Back in 1990 there was a bit of a sharp intake of breath when the great man revealed that as a follow-up to his single about disability – November Spawned A Monster – he was intending to deal with another taboo subject matter, that of male prostitution.

Given that I was expecting some sort of gloom-ridden lyric over an equally downbeat tune, I was quite astonished to hear such a jaunty tune coming out (so to speak) over the speakers of an Edinburgh record shop one lunchtime:-

mp3 : Morrissey – Piccadilly Palare

Of all the singles he’s released over the years, this is the one that has unquestionably grown on me more than any other. My initial reaction was that it would be a great record if it had been released by Madness, but I really wanted Morrissey to be much more than a tribute artiste. But after a couple of plays and a close listen to the these lyrics I realised that this was one of the finest records he’d recorded up to that point:-

Off the rails I was
And off the rails
I was happy to stay
Get out of my way
On the rack I was
Easy meat, and a reasonably good buy
A reasonably good buy

The piccadilly palare
Was just silly slang
Between me and the boys in my gang
So bona to vada. oh you
Your lovely eek and
Your lovely riah

We plied an ancient trade
Where we threw all life’s instructions away
Exchanging lies and digs (my way)
Cause in a belted coat
Oh, I secretly knew
That I hadn’t a clue

(no, no. no, no, no. you cant get there that way. follow me…)

The piccadilly palare
Was just silly slang
Between me and the boys in my gang
Exchanging palare
You wouldn’t understand
Good sons like you
Never do.

So why do you smile
When you think about Earls Court ?
But you cry when you think of all
The battles you’ve fought (and lost) ?
It may all end tomorrow
Or it could go on forever
In which case I’m doomed
It could go on forever
In which case I’m doomed

Bona drag …

The song title refers to a slang language first used by Victorian-era male prostitutes, so the near music-hall tune really is a touch of genius. I suspect Morrissey was really disappointed that this only reached #18 in the UK charts, which at the time was the poorest performing 45 he’d yet released, for within a month of its release he was dismissing it in an interview with a UK music magazine as ‘not a particularly strong record’.

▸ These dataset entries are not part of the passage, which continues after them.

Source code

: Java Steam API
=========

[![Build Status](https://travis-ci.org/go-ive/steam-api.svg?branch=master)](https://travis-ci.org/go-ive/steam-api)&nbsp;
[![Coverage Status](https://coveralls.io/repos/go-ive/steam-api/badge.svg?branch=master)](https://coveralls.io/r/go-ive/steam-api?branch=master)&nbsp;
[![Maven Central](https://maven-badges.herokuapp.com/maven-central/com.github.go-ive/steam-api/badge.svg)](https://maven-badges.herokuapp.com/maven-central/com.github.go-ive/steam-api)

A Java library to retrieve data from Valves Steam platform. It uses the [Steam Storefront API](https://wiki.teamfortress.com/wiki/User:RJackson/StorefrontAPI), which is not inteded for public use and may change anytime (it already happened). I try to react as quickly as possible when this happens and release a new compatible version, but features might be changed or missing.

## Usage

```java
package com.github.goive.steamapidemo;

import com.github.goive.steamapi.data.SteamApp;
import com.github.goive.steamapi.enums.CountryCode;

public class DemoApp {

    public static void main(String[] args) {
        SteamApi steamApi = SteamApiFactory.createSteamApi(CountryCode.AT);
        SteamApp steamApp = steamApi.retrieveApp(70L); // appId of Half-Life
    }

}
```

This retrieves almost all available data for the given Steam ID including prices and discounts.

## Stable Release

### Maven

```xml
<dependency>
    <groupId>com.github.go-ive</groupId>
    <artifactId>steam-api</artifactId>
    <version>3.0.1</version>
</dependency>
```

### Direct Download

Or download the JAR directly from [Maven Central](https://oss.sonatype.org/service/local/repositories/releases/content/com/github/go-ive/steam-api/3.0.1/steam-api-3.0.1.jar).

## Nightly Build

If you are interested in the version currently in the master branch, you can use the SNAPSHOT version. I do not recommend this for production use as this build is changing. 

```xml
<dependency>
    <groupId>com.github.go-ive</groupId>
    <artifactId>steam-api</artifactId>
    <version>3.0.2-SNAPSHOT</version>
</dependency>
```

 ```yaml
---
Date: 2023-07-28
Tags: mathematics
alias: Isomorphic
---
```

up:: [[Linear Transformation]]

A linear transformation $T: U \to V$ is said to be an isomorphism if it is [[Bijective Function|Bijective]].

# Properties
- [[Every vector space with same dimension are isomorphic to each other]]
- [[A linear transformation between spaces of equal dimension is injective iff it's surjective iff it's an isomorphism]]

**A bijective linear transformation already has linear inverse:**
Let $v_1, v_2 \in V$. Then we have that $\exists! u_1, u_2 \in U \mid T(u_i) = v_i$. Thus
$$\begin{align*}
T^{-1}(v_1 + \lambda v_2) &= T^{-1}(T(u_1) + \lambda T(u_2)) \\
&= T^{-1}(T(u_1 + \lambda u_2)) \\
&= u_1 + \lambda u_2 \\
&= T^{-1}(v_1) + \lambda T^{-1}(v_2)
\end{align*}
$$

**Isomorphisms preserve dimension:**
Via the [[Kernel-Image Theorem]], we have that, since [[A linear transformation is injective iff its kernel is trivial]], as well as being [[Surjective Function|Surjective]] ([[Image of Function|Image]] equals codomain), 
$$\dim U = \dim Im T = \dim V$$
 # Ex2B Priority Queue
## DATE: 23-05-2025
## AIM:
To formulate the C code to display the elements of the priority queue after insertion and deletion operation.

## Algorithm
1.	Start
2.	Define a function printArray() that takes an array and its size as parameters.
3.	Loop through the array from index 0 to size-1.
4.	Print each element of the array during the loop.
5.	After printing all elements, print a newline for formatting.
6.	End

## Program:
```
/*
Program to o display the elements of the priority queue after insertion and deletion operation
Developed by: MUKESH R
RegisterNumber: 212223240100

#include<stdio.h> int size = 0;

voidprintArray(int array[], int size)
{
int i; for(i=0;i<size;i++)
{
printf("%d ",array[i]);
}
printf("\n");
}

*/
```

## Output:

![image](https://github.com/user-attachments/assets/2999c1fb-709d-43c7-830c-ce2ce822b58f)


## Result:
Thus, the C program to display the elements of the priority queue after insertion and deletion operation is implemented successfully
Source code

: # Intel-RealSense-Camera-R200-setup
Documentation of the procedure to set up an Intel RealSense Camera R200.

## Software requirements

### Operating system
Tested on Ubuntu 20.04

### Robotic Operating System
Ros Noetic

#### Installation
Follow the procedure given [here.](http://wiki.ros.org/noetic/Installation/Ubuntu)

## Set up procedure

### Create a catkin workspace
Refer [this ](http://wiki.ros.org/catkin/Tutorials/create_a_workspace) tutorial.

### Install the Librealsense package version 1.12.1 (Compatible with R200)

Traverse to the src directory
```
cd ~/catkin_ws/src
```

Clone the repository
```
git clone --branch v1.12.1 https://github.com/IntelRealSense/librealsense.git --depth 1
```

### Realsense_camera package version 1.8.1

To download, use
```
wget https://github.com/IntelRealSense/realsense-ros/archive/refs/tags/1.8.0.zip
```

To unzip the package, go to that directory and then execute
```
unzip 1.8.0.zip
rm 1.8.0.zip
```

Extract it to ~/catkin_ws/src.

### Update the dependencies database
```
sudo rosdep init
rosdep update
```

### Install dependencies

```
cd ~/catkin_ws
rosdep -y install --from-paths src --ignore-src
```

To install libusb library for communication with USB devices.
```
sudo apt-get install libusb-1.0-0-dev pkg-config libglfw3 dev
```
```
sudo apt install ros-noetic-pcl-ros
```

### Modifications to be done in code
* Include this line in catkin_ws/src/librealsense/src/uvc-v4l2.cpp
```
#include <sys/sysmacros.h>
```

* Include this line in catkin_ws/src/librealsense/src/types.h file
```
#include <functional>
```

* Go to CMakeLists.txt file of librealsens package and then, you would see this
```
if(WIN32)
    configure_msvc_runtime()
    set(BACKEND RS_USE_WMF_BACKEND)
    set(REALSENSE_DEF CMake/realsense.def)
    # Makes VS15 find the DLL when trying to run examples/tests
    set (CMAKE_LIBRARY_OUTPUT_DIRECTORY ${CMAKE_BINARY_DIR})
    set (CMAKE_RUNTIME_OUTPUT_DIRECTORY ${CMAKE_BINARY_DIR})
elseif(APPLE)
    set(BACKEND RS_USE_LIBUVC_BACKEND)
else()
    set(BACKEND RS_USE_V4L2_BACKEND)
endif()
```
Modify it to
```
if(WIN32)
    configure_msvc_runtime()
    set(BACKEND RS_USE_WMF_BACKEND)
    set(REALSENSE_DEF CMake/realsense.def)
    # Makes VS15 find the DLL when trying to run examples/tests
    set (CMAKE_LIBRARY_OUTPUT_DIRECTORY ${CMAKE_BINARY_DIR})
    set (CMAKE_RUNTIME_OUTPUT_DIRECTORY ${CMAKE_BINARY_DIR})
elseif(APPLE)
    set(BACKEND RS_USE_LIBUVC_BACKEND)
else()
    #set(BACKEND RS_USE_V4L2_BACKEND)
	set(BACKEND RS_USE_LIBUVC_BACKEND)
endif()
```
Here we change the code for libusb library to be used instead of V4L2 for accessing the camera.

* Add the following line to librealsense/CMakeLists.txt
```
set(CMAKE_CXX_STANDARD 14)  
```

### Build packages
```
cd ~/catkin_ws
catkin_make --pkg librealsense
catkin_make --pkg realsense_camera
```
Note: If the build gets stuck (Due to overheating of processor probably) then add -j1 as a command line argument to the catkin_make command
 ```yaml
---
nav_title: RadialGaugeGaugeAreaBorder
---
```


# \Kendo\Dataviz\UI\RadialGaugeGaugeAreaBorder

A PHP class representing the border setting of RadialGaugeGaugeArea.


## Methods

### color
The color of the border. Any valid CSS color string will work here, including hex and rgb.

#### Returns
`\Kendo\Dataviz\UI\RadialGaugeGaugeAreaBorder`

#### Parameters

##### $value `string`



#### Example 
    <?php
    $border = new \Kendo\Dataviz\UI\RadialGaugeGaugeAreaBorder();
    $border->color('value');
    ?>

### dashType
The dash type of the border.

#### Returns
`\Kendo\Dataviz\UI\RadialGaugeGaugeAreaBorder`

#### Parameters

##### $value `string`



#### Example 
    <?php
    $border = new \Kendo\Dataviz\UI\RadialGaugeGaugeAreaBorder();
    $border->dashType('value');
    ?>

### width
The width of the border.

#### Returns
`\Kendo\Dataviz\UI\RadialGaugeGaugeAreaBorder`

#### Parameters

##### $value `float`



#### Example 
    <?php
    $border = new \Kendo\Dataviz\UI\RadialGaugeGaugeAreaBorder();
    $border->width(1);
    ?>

I wonder how Morrissey feels about the b-sides…

mp3 : Morrissey – At Amber
mp3 : Morrissey – Get Off The Stage

The former is a reasonable enough song that turned out to be on a par to quite a few that would appear on the LP Kill Uncle,  released just a few months later, which means in the overall scheme of things is quite disposable.

The latter however, (co-written with Andy Rourke), is the sort of thing that many of today’s young turks would probably revel in singing at Morrissey himself, with its barbed lyric about pop stars who have gone on too long and who release song after song after song which all sound the same. If, as is rumoured, it was written as an attack on Mick Jagger/Keith Richards, it is interesting to note that when it was released they were both 47 years of age and regarded by many as well past their prime.

Morrissey is still going strong in 2014 at the age of 55…….. he’s never performed Get Off The Stage live, and I imagine that he now never will.

Oh and trivia fact….the sleeve photo was taken by Anton Corbijn, one of the best known music photographers from the late 70s onwards, and more latterly a move director.


One thought on “THE MOZ SINGLES (31)

  1. Not sure that ‘still going strong’ is apt for Moz in the week that he revealed he’s had repeated treatments for cancer, but good to hear these again. ‘Get Off The Stage’ was the 7″ B side, making it a very music hall single.